## Provided data
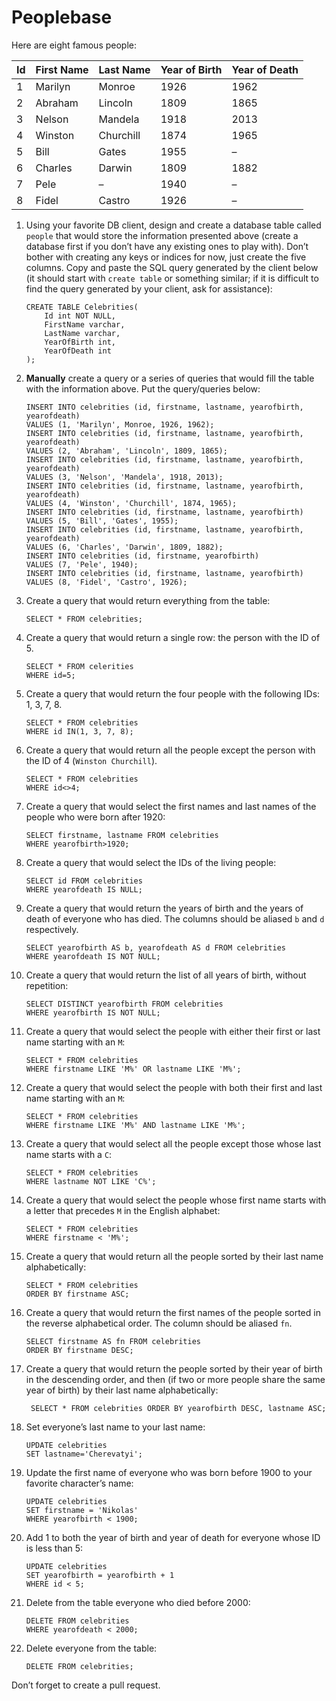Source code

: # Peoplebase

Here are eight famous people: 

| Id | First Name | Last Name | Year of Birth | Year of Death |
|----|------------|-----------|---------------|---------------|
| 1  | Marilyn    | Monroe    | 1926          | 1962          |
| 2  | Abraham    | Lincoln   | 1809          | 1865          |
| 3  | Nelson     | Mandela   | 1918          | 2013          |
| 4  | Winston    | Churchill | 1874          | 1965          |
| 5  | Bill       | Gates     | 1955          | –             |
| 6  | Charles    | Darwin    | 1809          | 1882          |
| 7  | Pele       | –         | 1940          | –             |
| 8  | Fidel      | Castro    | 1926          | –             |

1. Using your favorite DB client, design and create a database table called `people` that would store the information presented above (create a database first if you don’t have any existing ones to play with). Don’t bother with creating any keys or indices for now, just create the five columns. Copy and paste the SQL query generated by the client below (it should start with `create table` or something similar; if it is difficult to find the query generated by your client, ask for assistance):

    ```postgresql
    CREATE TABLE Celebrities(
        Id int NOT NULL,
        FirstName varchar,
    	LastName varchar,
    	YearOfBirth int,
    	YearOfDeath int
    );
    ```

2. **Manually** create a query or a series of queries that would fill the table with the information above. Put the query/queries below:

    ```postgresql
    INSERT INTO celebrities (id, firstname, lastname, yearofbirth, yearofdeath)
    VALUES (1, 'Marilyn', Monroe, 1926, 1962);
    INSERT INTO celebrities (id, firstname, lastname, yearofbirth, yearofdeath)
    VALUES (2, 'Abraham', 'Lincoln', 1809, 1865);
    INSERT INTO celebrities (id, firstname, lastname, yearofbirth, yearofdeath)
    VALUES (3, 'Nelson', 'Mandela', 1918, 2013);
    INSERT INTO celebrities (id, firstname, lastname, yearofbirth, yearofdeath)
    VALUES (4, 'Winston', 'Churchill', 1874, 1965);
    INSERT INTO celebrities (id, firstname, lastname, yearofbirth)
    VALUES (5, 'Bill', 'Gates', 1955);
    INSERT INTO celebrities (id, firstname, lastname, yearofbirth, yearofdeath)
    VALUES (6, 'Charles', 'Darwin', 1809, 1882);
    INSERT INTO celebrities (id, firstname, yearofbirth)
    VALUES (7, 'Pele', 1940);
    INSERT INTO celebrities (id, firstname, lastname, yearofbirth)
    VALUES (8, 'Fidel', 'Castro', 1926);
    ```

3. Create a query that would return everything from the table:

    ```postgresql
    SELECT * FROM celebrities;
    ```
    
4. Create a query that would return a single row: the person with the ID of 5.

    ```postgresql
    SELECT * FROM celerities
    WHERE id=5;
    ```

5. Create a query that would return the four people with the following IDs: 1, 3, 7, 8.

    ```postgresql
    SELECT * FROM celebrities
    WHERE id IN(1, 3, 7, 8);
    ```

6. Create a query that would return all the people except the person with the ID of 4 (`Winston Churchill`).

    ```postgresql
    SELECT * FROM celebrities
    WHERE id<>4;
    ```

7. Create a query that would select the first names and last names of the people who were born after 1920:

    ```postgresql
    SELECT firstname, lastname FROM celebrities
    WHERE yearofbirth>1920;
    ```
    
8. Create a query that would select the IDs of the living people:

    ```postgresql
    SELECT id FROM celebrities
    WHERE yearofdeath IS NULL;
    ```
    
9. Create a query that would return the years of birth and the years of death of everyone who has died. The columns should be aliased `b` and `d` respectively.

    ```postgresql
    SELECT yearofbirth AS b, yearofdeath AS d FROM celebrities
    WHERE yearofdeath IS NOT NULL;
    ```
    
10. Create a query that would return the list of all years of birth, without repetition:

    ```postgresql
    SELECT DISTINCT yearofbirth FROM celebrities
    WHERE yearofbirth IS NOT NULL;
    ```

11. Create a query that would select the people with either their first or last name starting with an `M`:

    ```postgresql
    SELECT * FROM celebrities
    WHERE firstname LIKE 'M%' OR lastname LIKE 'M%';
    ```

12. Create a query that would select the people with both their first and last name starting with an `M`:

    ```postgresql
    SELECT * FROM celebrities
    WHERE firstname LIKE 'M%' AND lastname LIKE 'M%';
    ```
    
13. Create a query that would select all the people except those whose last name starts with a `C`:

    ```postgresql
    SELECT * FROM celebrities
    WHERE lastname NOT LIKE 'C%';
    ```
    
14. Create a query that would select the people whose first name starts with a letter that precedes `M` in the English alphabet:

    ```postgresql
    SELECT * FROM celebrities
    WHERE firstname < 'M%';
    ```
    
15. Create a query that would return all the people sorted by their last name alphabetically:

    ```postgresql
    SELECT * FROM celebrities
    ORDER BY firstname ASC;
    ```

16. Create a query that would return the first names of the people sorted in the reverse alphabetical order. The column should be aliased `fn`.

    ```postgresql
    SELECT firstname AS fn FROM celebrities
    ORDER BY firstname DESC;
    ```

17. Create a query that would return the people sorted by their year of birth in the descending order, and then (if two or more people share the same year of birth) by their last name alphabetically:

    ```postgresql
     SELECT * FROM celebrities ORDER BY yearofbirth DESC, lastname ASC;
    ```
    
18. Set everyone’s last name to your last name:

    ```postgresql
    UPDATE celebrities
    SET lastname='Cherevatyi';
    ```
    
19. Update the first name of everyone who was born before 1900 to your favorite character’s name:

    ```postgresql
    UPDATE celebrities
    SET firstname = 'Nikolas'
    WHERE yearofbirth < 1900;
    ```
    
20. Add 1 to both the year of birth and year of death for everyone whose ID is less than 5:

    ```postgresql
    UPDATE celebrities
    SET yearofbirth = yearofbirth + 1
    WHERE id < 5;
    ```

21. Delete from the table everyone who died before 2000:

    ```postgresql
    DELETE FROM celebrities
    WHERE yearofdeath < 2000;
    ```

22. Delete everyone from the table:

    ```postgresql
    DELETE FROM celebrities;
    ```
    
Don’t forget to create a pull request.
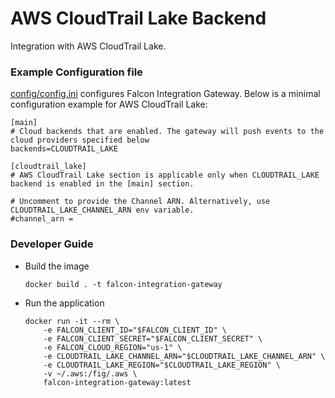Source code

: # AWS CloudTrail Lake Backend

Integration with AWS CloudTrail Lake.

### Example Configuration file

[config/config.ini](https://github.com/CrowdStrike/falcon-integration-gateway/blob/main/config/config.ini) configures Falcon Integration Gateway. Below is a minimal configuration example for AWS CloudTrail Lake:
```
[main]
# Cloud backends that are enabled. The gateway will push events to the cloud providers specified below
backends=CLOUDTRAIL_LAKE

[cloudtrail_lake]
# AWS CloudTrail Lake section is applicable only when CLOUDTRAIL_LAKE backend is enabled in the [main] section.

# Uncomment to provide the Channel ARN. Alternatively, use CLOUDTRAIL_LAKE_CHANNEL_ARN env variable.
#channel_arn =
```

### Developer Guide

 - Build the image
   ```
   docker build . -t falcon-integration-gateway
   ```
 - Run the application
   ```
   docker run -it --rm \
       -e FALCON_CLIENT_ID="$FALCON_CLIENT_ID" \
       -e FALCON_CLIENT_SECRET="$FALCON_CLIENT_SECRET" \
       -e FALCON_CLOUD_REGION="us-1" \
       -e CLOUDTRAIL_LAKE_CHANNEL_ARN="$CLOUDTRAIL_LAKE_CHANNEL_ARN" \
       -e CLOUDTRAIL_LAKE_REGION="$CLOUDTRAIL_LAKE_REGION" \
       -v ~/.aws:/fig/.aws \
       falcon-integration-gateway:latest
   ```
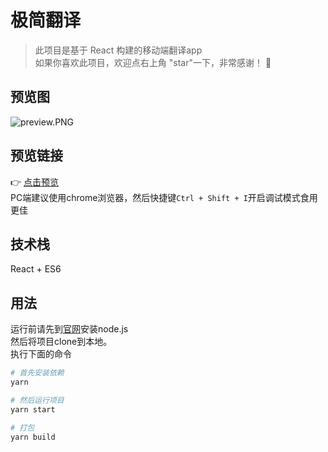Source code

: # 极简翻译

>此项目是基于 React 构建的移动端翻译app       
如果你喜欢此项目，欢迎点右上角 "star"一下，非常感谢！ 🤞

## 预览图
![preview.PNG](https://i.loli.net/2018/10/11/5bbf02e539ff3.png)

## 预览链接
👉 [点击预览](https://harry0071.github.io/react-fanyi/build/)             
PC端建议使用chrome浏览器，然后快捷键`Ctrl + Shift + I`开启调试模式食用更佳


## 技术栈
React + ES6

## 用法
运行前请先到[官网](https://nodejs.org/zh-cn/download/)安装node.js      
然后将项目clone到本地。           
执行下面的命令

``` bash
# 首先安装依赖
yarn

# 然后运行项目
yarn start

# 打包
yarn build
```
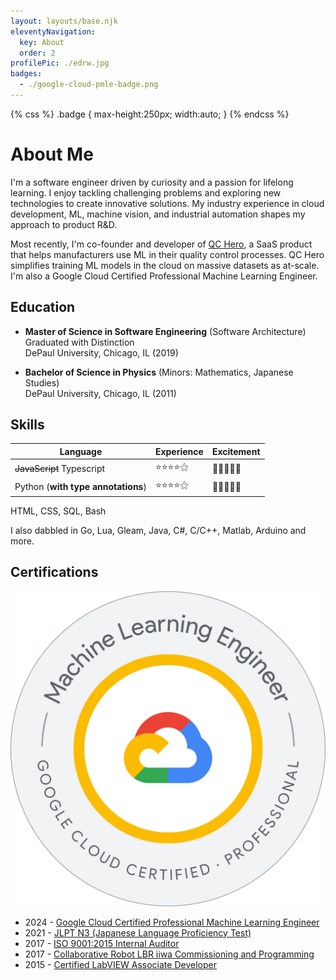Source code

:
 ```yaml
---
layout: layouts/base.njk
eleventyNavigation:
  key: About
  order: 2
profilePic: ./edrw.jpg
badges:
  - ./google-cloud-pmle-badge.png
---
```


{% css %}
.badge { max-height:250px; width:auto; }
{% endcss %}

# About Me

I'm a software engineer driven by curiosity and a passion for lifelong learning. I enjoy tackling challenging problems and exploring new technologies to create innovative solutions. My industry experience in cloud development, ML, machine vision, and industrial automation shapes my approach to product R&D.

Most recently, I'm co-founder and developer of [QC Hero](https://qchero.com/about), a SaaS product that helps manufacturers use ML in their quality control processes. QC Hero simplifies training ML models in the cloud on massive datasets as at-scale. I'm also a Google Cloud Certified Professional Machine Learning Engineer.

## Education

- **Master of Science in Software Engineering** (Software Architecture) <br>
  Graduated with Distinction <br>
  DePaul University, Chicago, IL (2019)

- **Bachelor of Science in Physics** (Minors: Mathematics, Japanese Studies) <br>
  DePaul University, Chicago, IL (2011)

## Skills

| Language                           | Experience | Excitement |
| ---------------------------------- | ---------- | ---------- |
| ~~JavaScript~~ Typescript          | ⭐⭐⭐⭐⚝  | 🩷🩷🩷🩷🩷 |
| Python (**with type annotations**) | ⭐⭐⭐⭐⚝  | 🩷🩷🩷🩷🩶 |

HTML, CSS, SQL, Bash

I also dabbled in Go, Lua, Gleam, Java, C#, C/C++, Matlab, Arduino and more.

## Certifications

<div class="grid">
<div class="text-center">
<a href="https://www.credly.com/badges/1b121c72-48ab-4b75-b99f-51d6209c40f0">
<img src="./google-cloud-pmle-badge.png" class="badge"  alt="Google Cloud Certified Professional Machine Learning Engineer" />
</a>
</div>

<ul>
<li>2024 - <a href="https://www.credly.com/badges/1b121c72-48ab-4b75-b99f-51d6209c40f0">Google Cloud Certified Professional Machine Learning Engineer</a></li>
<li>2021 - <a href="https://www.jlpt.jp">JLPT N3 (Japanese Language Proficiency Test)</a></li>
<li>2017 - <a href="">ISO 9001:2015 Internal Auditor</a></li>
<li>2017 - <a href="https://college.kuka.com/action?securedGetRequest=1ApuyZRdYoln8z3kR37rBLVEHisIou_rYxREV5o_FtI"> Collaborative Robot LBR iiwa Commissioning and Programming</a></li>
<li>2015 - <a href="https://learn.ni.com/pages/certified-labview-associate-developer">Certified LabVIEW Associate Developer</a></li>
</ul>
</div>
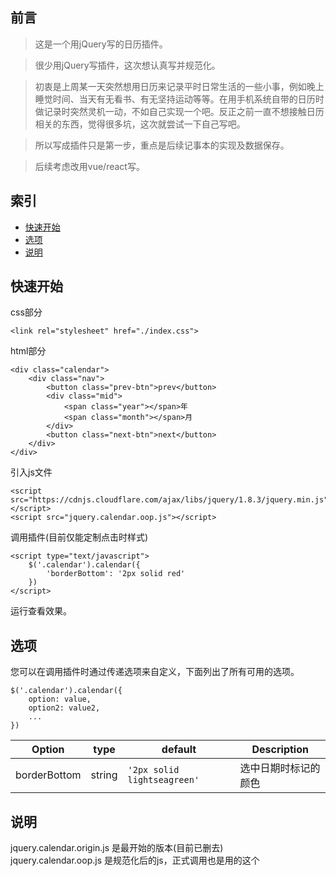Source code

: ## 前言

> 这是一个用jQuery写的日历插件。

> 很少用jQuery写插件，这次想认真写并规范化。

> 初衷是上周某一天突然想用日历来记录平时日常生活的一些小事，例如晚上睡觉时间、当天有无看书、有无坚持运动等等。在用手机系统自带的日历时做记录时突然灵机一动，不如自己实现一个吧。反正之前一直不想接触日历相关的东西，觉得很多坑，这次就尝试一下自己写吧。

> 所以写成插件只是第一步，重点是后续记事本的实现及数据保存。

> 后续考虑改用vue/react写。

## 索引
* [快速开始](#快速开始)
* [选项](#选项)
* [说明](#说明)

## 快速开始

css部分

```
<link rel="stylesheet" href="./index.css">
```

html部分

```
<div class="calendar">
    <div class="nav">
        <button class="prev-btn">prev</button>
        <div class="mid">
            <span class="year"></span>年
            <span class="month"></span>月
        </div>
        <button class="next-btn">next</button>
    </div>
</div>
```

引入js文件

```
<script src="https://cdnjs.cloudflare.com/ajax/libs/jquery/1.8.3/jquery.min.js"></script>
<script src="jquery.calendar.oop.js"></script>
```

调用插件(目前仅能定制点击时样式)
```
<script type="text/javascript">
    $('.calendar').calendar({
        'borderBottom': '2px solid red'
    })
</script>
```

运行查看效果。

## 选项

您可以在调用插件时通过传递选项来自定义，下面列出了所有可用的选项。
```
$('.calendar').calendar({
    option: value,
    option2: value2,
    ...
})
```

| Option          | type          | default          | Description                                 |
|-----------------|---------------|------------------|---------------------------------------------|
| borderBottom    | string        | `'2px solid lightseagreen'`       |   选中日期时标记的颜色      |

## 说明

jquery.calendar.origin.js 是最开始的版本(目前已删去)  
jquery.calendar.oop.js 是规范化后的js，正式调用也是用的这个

## Instructions to follow
Please count how many lines of the records include "Abraham", giving the number and nothing else.

## Output below
2